* DATA RECORDS:
= = = =

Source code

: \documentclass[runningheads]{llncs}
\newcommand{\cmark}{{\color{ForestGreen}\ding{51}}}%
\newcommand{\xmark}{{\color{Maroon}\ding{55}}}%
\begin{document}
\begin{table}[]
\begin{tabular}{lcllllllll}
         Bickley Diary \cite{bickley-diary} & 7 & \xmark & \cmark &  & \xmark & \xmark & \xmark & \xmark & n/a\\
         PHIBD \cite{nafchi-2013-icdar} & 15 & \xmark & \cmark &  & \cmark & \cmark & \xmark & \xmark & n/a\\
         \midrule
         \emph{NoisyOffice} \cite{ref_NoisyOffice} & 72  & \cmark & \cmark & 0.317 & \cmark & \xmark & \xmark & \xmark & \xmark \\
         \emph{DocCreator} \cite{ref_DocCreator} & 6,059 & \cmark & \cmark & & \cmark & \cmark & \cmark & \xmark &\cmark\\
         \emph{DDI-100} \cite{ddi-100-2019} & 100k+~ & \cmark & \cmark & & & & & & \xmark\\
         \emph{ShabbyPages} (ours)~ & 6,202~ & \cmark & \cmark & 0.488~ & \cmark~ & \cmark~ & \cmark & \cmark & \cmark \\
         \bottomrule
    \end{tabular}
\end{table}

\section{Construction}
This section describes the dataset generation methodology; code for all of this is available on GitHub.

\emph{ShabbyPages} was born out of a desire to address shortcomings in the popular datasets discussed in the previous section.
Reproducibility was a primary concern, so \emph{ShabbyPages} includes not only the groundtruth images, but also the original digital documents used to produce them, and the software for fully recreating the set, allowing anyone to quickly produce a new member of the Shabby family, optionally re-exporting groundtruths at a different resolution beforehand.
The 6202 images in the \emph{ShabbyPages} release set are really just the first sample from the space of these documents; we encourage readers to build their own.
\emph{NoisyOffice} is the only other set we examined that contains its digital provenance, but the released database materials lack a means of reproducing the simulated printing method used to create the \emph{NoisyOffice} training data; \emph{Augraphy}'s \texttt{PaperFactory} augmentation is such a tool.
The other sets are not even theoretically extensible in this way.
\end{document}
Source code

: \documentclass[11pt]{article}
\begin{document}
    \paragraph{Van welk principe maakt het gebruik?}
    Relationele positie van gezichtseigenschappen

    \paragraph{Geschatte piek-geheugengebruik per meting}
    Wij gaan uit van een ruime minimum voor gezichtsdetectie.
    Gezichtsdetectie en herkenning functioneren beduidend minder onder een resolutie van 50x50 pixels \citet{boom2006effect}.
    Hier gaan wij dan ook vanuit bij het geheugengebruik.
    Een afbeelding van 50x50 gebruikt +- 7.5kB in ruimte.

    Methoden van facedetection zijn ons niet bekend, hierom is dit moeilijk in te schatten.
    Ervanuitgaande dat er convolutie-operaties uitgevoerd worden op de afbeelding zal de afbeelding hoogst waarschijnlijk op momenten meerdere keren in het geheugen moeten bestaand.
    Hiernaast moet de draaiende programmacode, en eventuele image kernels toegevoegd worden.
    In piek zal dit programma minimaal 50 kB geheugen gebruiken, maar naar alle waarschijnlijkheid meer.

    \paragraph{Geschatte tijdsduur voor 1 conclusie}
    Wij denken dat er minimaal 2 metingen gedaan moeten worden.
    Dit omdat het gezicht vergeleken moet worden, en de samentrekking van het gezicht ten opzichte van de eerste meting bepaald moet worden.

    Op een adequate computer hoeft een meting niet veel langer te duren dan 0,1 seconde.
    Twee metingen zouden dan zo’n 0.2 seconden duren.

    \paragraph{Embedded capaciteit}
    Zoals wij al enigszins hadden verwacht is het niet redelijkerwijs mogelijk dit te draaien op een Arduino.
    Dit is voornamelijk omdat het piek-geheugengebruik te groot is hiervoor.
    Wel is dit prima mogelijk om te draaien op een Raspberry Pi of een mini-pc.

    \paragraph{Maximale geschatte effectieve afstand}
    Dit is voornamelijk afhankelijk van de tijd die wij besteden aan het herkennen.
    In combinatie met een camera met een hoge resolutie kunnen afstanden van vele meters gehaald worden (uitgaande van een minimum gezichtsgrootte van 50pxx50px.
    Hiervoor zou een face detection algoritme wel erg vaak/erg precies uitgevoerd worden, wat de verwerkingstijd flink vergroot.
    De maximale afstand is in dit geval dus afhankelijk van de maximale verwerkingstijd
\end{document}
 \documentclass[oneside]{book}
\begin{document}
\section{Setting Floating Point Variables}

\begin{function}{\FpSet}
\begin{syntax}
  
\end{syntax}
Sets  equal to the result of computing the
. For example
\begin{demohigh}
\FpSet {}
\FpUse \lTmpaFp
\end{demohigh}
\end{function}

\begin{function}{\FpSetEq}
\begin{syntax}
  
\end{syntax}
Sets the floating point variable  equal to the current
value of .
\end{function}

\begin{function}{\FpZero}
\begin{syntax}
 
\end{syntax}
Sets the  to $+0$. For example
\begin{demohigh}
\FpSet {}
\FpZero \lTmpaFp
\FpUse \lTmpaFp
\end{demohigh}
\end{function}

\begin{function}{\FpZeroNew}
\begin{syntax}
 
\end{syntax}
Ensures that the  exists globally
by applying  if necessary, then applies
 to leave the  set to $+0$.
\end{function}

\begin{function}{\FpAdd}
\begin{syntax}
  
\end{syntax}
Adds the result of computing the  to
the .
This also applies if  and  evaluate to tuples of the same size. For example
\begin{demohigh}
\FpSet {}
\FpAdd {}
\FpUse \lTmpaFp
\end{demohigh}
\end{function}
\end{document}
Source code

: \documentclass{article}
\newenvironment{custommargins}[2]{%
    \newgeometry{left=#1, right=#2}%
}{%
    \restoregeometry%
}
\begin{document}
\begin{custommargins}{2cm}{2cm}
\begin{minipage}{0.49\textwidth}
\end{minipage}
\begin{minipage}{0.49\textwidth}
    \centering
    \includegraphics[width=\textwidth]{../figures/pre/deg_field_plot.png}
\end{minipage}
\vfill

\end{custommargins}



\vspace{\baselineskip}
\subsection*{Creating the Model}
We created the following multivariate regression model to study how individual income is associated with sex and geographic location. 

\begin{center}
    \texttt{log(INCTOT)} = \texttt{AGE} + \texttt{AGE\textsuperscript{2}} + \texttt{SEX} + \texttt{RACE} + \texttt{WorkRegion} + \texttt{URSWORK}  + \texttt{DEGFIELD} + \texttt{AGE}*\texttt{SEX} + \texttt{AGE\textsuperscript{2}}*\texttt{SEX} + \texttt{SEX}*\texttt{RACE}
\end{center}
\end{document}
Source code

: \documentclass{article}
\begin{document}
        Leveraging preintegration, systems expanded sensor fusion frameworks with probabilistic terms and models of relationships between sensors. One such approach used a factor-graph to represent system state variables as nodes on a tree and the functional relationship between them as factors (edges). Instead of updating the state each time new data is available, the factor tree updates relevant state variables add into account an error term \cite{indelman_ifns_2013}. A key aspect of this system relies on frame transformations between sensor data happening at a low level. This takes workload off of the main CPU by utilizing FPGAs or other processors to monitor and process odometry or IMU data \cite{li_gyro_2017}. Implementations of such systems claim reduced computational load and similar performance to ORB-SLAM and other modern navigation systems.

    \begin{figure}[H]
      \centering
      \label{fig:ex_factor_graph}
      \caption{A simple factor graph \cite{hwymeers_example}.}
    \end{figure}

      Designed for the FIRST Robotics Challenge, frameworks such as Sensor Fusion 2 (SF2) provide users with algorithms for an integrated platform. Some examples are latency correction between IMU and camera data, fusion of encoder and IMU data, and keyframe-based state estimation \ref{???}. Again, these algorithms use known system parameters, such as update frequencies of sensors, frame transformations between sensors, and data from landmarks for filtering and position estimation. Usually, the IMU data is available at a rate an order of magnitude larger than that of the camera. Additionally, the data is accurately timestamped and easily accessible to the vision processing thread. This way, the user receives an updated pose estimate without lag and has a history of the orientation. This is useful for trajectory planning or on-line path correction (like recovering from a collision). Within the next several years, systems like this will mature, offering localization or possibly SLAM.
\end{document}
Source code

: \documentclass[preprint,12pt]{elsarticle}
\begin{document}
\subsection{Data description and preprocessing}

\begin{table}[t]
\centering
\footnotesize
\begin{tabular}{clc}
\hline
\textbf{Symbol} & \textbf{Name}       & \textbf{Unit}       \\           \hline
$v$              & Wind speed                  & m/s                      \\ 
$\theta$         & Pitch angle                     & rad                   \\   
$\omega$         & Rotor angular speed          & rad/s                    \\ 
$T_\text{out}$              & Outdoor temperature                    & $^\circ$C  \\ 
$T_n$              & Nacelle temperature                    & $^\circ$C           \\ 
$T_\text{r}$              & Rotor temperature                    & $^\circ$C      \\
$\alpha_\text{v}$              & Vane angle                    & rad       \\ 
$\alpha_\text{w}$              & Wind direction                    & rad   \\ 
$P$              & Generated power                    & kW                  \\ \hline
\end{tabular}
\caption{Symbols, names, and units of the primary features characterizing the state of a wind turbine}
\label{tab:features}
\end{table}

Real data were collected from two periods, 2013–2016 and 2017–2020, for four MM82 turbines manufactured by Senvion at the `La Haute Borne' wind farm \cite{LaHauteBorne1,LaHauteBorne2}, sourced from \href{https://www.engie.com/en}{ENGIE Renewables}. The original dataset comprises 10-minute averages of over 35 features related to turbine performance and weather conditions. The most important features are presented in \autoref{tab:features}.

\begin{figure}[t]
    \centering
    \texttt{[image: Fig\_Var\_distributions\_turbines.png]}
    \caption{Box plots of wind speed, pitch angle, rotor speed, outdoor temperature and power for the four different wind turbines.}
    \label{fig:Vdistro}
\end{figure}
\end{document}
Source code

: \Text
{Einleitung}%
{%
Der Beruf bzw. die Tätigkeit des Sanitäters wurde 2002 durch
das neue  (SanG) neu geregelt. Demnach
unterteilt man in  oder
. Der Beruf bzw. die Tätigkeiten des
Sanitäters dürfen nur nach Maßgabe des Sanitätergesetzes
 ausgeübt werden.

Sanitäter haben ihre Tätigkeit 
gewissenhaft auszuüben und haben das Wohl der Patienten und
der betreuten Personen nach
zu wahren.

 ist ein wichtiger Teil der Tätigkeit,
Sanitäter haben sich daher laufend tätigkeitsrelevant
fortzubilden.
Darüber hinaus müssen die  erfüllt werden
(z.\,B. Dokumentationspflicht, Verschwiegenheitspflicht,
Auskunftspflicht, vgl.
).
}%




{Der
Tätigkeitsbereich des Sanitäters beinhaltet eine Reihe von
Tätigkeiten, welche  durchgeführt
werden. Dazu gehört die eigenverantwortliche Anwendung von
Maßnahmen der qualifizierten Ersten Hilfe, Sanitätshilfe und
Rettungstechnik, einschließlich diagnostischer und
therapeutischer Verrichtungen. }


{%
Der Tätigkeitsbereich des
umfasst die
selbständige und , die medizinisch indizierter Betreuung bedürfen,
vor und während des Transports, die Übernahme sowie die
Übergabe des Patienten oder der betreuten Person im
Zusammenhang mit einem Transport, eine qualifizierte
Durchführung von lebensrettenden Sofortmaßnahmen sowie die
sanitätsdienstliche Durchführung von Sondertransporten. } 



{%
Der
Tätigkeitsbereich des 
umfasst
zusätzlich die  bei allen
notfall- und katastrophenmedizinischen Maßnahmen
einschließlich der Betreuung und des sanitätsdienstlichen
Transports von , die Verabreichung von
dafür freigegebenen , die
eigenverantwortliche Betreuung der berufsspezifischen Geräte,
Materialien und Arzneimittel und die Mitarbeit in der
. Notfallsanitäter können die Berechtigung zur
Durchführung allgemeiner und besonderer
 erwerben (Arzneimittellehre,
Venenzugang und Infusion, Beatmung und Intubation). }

= = = =

* TASK DETAILS:
Say how many lines in the preceding material include the word "Tätigkeiten", with no other words in the reply.

* EXERCISE RESULT:
2